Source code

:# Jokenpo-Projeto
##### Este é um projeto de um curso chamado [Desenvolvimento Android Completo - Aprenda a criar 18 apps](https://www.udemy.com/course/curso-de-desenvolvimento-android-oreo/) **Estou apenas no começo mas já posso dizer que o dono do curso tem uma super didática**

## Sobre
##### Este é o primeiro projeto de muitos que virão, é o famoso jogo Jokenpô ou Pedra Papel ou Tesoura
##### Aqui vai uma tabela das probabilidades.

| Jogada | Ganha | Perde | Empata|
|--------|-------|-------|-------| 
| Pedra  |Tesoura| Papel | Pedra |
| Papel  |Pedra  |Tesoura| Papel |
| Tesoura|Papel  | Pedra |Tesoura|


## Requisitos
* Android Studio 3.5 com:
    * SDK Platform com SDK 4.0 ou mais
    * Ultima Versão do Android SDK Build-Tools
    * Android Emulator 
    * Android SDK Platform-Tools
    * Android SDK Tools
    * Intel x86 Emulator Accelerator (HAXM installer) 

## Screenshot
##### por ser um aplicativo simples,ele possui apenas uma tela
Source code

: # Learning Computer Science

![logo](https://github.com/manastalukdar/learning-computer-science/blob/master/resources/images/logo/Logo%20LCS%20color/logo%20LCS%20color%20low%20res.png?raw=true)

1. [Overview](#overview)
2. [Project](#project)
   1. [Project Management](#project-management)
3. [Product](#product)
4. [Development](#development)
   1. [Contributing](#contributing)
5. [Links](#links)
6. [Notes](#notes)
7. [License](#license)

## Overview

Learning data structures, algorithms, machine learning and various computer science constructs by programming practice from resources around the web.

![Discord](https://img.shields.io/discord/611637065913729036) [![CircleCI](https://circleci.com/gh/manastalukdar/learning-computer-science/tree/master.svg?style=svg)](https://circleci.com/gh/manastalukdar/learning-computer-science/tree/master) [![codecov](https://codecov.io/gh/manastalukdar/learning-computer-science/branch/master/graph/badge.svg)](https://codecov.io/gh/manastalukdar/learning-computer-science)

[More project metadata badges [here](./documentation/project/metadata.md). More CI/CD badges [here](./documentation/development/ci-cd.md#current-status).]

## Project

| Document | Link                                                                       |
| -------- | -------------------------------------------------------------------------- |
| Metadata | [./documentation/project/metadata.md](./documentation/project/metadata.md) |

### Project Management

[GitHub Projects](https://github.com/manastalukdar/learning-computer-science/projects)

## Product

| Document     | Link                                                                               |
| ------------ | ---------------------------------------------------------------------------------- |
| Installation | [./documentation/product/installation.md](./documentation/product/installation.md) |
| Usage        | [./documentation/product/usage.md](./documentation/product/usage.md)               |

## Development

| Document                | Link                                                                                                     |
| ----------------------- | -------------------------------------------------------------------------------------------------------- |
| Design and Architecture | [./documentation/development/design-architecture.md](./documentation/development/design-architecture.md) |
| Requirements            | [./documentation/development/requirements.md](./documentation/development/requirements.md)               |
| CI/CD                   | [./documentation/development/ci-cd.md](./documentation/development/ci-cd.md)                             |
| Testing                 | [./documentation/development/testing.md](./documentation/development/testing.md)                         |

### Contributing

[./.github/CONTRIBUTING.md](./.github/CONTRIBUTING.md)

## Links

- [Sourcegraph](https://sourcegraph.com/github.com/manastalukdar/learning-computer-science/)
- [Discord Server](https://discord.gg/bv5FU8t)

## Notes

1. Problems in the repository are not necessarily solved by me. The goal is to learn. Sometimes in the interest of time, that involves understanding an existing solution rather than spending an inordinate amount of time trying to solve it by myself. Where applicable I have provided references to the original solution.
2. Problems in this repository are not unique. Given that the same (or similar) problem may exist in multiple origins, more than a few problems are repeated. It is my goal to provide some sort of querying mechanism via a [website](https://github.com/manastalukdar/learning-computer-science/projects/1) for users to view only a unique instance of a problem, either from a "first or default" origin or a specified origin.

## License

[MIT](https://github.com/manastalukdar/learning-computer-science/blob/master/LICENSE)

==============================

**EXERCISE DETAILS**
Set down the entries again, exactly as they stand above.

**WRITTEN SOLUTION**
Source code

:# Jokenpo-Projeto
##### Este é um projeto de um curso chamado [Desenvolvimento Android Completo - Aprenda a criar 18 apps](https://www.udemy.com/course/curso-de-desenvolvimento-android-oreo/) **Estou apenas no começo mas já posso dizer que o dono do curso tem uma super didática**

## Sobre
##### Este é o primeiro projeto de muitos que virão, é o famoso jogo Jokenpô ou Pedra Papel ou Tesoura
##### Aqui vai uma tabela das probabilidades.

| Jogada | Ganha | Perde | Empata|
|--------|-------|-------|-------| 
| Pedra  |Tesoura| Papel | Pedra |
| Papel  |Pedra  |Tesoura| Papel |
| Tesoura|Papel  | Pedra |Tesoura|


## Requisitos
* Android Studio 3.5 com:
    * SDK Platform com SDK 4.0 ou mais
    * Ultima Versão do Android SDK Build-Tools
    * Android Emulator 
    * Android SDK Platform-Tools
    * Android SDK Tools
    * Intel x86 Emulator Accelerator (HAXM installer) 

## Screenshot
##### por ser um aplicativo simples,ele possui apenas uma tela
Source code

: # Learning Computer Science

![logo](https://github.com/manastalukdar/learning-computer-science/blob/master/resources/images/logo/Logo%20LCS%20color/logo%20LCS%20color%20low%20res.png?raw=true)

1. [Overview](#overview)
2. [Project](#project)
   1. [Project Management](#project-management)
3. [Product](#product)
4. [Development](#development)
   1. [Contributing](#contributing)
5. [Links](#links)
6. [Notes](#notes)
7. [License](#license)

## Overview

Learning data structures, algorithms, machine learning and various computer science constructs by programming practice from resources around the web.

![Discord](https://img.shields.io/discord/611637065913729036) [![CircleCI](https://circleci.com/gh/manastalukdar/learning-computer-science/tree/master.svg?style=svg)](https://circleci.com/gh/manastalukdar/learning-computer-science/tree/master) [![codecov](https://codecov.io/gh/manastalukdar/learning-computer-science/branch/master/graph/badge.svg)](https://codecov.io/gh/manastalukdar/learning-computer-science)

[More project metadata badges [here](./documentation/project/metadata.md). More CI/CD badges [here](./documentation/development/ci-cd.md#current-status).]

## Project

| Document | Link                                                                       |
| -------- | -------------------------------------------------------------------------- |
| Metadata | [./documentation/project/metadata.md](./documentation/project/metadata.md) |

### Project Management

[GitHub Projects](https://github.com/manastalukdar/learning-computer-science/projects)

## Product

| Document     | Link                                                                               |
| ------------ | ---------------------------------------------------------------------------------- |
| Installation | [./documentation/product/installation.md](./documentation/product/installation.md) |
| Usage        | [./documentation/product/usage.md](./documentation/product/usage.md)               |

## Development

| Document                | Link                                                                                                     |
| ----------------------- | -------------------------------------------------------------------------------------------------------- |
| Design and Architecture | [./documentation/development/design-architecture.md](./documentation/development/design-architecture.md) |
| Requirements            | [./documentation/development/requirements.md](./documentation/development/requirements.md)               |
| CI/CD                   | [./documentation/development/ci-cd.md](./documentation/development/ci-cd.md)                             |
| Testing                 | [./documentation/development/testing.md](./documentation/development/testing.md)                         |

### Contributing

[./.github/CONTRIBUTING.md](./.github/CONTRIBUTING.md)

## Links

- [Sourcegraph](https://sourcegraph.com/github.com/manastalukdar/learning-computer-science/)
- [Discord Server](https://discord.gg/bv5FU8t)

## Notes

1. Problems in the repository are not necessarily solved by me. The goal is to learn. Sometimes in the interest of time, that involves understanding an existing solution rather than spending an inordinate amount of time trying to solve it by myself. Where applicable I have provided references to the original solution.
2. Problems in this repository are not unique. Given that the same (or similar) problem may exist in multiple origins, more than a few problems are repeated. It is my goal to provide some sort of querying mechanism via a [website](https://github.com/manastalukdar/learning-computer-science/projects/1) for users to view only a unique instance of a problem, either from a "first or default" origin or a specified origin.

## License

[MIT](https://github.com/manastalukdar/learning-computer-science/blob/master/LICENSE)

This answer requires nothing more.